(Dataset entries)
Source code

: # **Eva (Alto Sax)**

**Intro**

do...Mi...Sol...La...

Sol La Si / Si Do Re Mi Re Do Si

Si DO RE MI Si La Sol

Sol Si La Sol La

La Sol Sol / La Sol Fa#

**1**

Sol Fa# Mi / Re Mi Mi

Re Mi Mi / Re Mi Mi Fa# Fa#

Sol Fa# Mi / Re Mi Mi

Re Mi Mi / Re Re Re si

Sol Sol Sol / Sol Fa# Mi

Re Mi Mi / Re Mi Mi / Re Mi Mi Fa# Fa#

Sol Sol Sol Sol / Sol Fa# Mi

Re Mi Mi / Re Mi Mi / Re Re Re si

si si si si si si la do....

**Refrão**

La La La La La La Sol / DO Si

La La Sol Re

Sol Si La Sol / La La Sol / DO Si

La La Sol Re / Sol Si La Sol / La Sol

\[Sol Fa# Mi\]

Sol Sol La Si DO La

> _YOUR INSTRUCTIONS_
Transcribe only what runs from the line with "Si DO RE MI Si La Sol" to the last line above, keeping every line exactly as written.

> _ANSWER FOR THE TASK_
Si DO RE MI Si La Sol

Sol Si La Sol La

La Sol Sol / La Sol Fa#

**1**

Sol Fa# Mi / Re Mi Mi

Re Mi Mi / Re Mi Mi Fa# Fa#

Sol Fa# Mi / Re Mi Mi

Re Mi Mi / Re Re Re si

Sol Sol Sol / Sol Fa# Mi

Re Mi Mi / Re Mi Mi / Re Mi Mi Fa# Fa#

Sol Sol Sol Sol / Sol Fa# Mi

Re Mi Mi / Re Mi Mi / Re Re Re si

si si si si si si la do....

**Refrão**

La La La La La La Sol / DO Si

La La Sol Re

Sol Si La Sol / La La Sol / DO Si

La La Sol Re / Sol Si La Sol / La Sol

\[Sol Fa# Mi\]

Sol Sol La Si DO La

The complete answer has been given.